-- Your assignment --
With the pictures excluded, retype the records that follow exactly.

-- Supplied material --
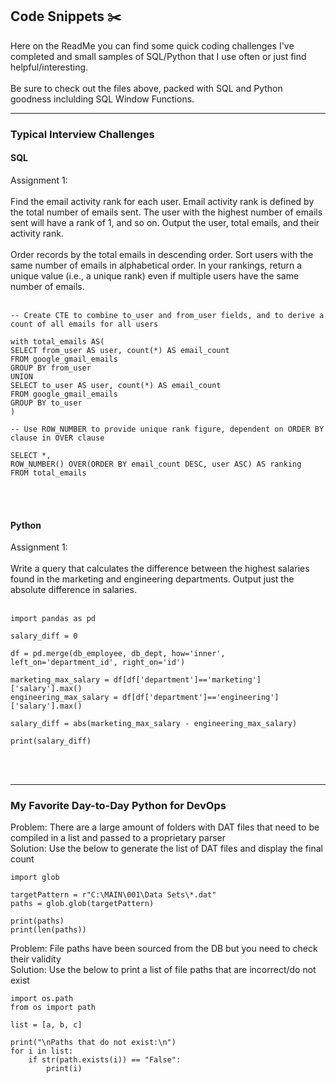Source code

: ## Code Snippets ✂️

Here on the ReadMe you can find some quick coding challenges I've completed and small samples of SQL/Python that I use often or just find helpful/interesting.<br><br>
Be sure to check out the files above, packed with SQL and Python goodness inclulding SQL Window Functions.<br>

---

### Typical Interview Challenges

#### SQL

Assignment 1:<br><br>
Find the email activity rank for each user. Email activity rank is defined by the total number of emails sent. The user with the highest number of emails sent will have a rank of 1, and so on. Output the user, total emails, and their activity rank. 
<br><br> Order records by the total emails in descending order. Sort users with the same number of emails in alphabetical order. In your rankings, return a unique value (i.e., a unique rank) even if multiple users have the same number of emails.
<br><br>
```
-- Create CTE to combine to_user and from_user fields, and to derive a count of all emails for all users

with total_emails AS(
SELECT from_user AS user, count(*) AS email_count
FROM google_gmail_emails
GROUP BY from_user
UNION
SELECT to_user AS user, count(*) AS email_count
FROM google_gmail_emails
GROUP BY to_user
)

-- Use ROW_NUMBER to provide unique rank figure, dependent on ORDER BY clause in OVER clause

SELECT *, 
ROW_NUMBER() OVER(ORDER BY email_count DESC, user ASC) AS ranking
FROM total_emails
```
<br><br>

#### Python

Assignment 1:<br><br>
Write a query that calculates the difference between the highest salaries found in the marketing and engineering departments. Output just the absolute difference in salaries.
<br><br>
```
import pandas as pd

salary_diff = 0

df = pd.merge(db_employee, db_dept, how='inner', left_on='department_id', right_on='id')

marketing_max_salary = df[df['department']=='marketing']['salary'].max()
engineering_max_salary = df[df['department']=='engineering']['salary'].max()

salary_diff = abs(marketing_max_salary - engineering_max_salary)

print(salary_diff)
```
<br><br>

---

### My Favorite Day-to-Day Python for DevOps

Problem: There are a large amount of folders with DAT files that need to be compiled in a list and passed to a proprietary parser
<br>
Solution: Use the below to generate the list of DAT files and display the final count
```
import glob

targetPattern = r"C:\MAIN\001\Data Sets\*.dat"
paths = glob.glob(targetPattern) 

print(paths)
print(len(paths))
```

Problem: File paths have been sourced from the DB but you need to check their validity
<br>
Solution: Use the below to print a list of file paths that are incorrect/do not exist
```
import os.path
from os import path

list = [a, b, c]

print("\nPaths that do not exist:\n")
for i in list:
    if str(path.exists(i)) == "False":
        print(i)
```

-- Solution to this problem --
Source code

: ## Code Snippets ✂️

Here on the ReadMe you can find some quick coding challenges I've completed and small samples of SQL/Python that I use often or just find helpful/interesting.<br><br>
Be sure to check out the files above, packed with SQL and Python goodness inclulding SQL Window Functions.<br>

---

### Typical Interview Challenges

#### SQL

Assignment 1:<br><br>
Find the email activity rank for each user. Email activity rank is defined by the total number of emails sent. The user with the highest number of emails sent will have a rank of 1, and so on. Output the user, total emails, and their activity rank. 
<br><br> Order records by the total emails in descending order. Sort users with the same number of emails in alphabetical order. In your rankings, return a unique value (i.e., a unique rank) even if multiple users have the same number of emails.
<br><br>
```
-- Create CTE to combine to_user and from_user fields, and to derive a count of all emails for all users

with total_emails AS(
SELECT from_user AS user, count(*) AS email_count
FROM google_gmail_emails
GROUP BY from_user
UNION
SELECT to_user AS user, count(*) AS email_count
FROM google_gmail_emails
GROUP BY to_user
)

-- Use ROW_NUMBER to provide unique rank figure, dependent on ORDER BY clause in OVER clause

SELECT *, 
ROW_NUMBER() OVER(ORDER BY email_count DESC, user ASC) AS ranking
FROM total_emails
```
<br><br>

#### Python

Assignment 1:<br><br>
Write a query that calculates the difference between the highest salaries found in the marketing and engineering departments. Output just the absolute difference in salaries.
<br><br>
```
import pandas as pd

salary_diff = 0

df = pd.merge(db_employee, db_dept, how='inner', left_on='department_id', right_on='id')

marketing_max_salary = df[df['department']=='marketing']['salary'].max()
engineering_max_salary = df[df['department']=='engineering']['salary'].max()

salary_diff = abs(marketing_max_salary - engineering_max_salary)

print(salary_diff)
```
<br><br>

---

### My Favorite Day-to-Day Python for DevOps

Problem: There are a large amount of folders with DAT files that need to be compiled in a list and passed to a proprietary parser
<br>
Solution: Use the below to generate the list of DAT files and display the final count
```
import glob

targetPattern = r"C:\MAIN\001\Data Sets\*.dat"
paths = glob.glob(targetPattern) 

print(paths)
print(len(paths))
```

Problem: File paths have been sourced from the DB but you need to check their validity
<br>
Solution: Use the below to print a list of file paths that are incorrect/do not exist
```
import os.path
from os import path

list = [a, b, c]

print("\nPaths that do not exist:\n")
for i in list:
    if str(path.exists(i)) == "False":
        print(i)
```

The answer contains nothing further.